Mr Daniels then heard nothing further from his Probation Officer. Due to this and so as to be sure that the Court listing had been removed, Mr Daniels emailed the North Cheshire Magistrates Court on the 8th January 2019 (the day of his [withdrawn] listed hearing) and stated as follows:- ‘Hello, Just an enquiry to whether I’m supposed to be in Court today (08/01/2019). It’s Mark Daniels for breach proceedings. I was told that it had been withdrawn but no official confirmation was received. I haven’t appeared before the Court but was wondering whether I was to appear before the Court today. Can I be notified immediately whether I’m of supposed to of appeared. Thanks’.
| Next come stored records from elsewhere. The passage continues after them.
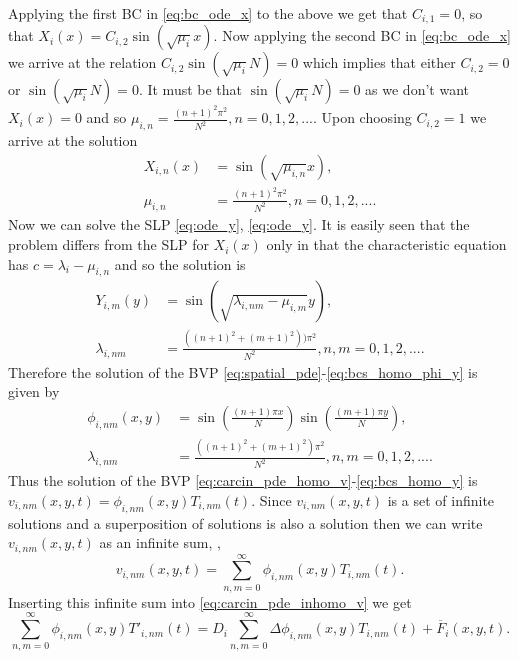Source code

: \documentclass[\main/thesis.tex]{subfiles}
\begin{document}
Applying the first BC in \eqref{eq:bc_ode_x} to the above we get that $C_{i,1} {=} 0$, so that $X_i(x) {=} C_{i,2}\sin(\sqrt{\mu_i} x)$. Now applying the second BC in \eqref{eq:bc_ode_x} we arrive at the relation $C_{i,2}\sin(\sqrt{\mu_i} N) {=} 0$ which implies that either $C_{i,2} {=} 0$ or $\sin(\sqrt{\mu_i} N) {=} 0$. It must be that $\sin(\sqrt{\mu_i} N) {=} 0$ as we don't want $X_i(x) {=} 0$ and so $\mu_{i,n} {=} \frac{(n+1)^2\pi^2}{N^2}, n {=} 0, 1, 2, ...$. Upon choosing $C_{i,2} {=} 1$ we arrive at the solution
\begin{align*}
X_{i,n}(x) &{=} \sin(\sqrt{\mu_{i,n}} x), \\
\mu_{i,n} &{=} \frac{(n+1)^2\pi^2}{N^2}, n {=} 0, 1, 2, ....
\end{align*}
Now we can solve the SLP \eqref{eq:ode_y}, \eqref{eq:ode_y}. It is easily seen that the problem differs from the SLP for $X_i(x)$ only in that the characteristic equation has $c {=} \lambda_i {-} \mu_{i, n}$ and so the solution is
\begin{align*}
Y_{i,m}(y) &{=} \sin(\sqrt{\lambda_{i, nm}{-}\mu_{i, m}} y), \\
\lambda_{i, nm} &{=} \frac{((n+1)^2 {+} (m+1)^2))\pi^2}{N^2}, n,m {=} 0, 1, 2, ....
\end{align*}
Therefore the solution of the BVP \eqref{eq:spatial_pde}-\eqref{eq:bcs_homo_phi_y} is given by
\begin{align}
\phi_{i,nm}(x, y) &{=} \sin\left( \frac{(n+1)\pi x}{N} \right) \sin\left( \frac{(m+1)\pi y}{N} \right),
\label{eq:spatial_sol} \\
\lambda_{i, nm} &{=} \frac{((n+1)^2 {+} (m+1)^2)\pi^2}{N^2}, n,m {=} 0, 1, 2, ....
\label{eq:sep_const}
\end{align}
Thus the solution of the BVP \eqref{eq:carcin_pde_homo_v}-\eqref{eq:bcs_homo_y} is $v_{i,nm}(x, y, t) {=} \phi_{i,nm}(x, y)T_{i,nm}(t)$. Since $v_{i,nm}(x, y, t)$ is a set of infinite solutions and a superposition of solutions is also a solution then we can write $v_{i,nm}(x, y, t)$ as an infinite sum, \ie,
\begin{equation}
v_{i,nm}(x, y, t) {=} \sum_{n,m {=} 0}^{\infty} \phi_{i,nm}(x, y)T_{i,nm}(t).
\label{eq:variable_sol}
\end{equation}
Inserting this infinite sum into \eqref{eq:carcin_pde_inhomo_v} we get
\begin{equation*}
\sum_{n,m {=} 0}^{\infty} \phi_{i,nm}(x, y)T'_{i,nm}(t) {=} D_i \sum_{n,m {=} 0}^{\infty} \Delta \phi_{i,nm}(x, y) T_{i,nm}(t) {+} \overline{F}_i(x, y, t).
\end{equation*}
\end{document}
Following receipt of this email, a Court Clerk telephoned Mr Daniels to confirm that a Court Warrant had been issued for his arrest as he had failed to attend the said hearing despite him being told by his Probation Officer that he did not need to attend the same. As a result, Mr Daniels called Cheshire Constabulary to confirm where he was and that there was a Court Warrant that had been issued for his arrest. At 19:02hrs, Mr Daniels was then arrested at his mother’s house and then escorted to Runcorn Police Station. Mr Daniels was kept in custody overnight until he was transported to North Cheshire Magistrates Court at 07:53hrs (which would now be the 9th January 2019).

Upon attending Court, Mr Daniels consulted with his Criminal Defence Solicitor and explained the above. Mr Daniels’ Solicitor then discussed the matter with a representative of the CRC. During the said discussion, it was confirmed to Mr Daniels’ Solicitor that there has been an ‘administrative error’ as the ‘breach proceedings have been withdrawn but this had not been relayed to the Court’. Once the position was fully clarified, Mr Daniels was then released after being detained for approximately 15 hours in total.

Action Taken

Upon receipt of instructions and after some initial evidence gathering was completed, I sent a Letter of Claim to the CRC on behalf of Mr Daniels. Sometime later, the Government Legal Department (GLD) responded to the same. It transpired that the CRC had sent an email to the National Probation Service’s representative at the Court to notify that Mr Daniels’ hearing was no longer needed. However, it is apparent that this individual did not then communicate the same with the Court’s Listing team which then resulted in the said Hearing going ahead and then a Warrant being issued against Mr Daniels due to his non-attendance. Thus, the failing which caused the Mr Daniels’ false imprisonment stood with the National Probation Service.

In response to the claim and on the 5th August 2019, the GLD put forward a derogatory offer of £125.00 in satisfaction of Mr Daniels’ claim in full inclusive of legal costs. This offer was rejected without hesitation by Mr Daniels and a counter offer was submitted to the GLD for consideration. On the 9th September 2019, the GLD put forward a revised offer of £3,000.00 (plus legal costs) and following further settlement discussions, the GLD accepted Mr Daniels’ offer to settle at £3,750.00 on the same day.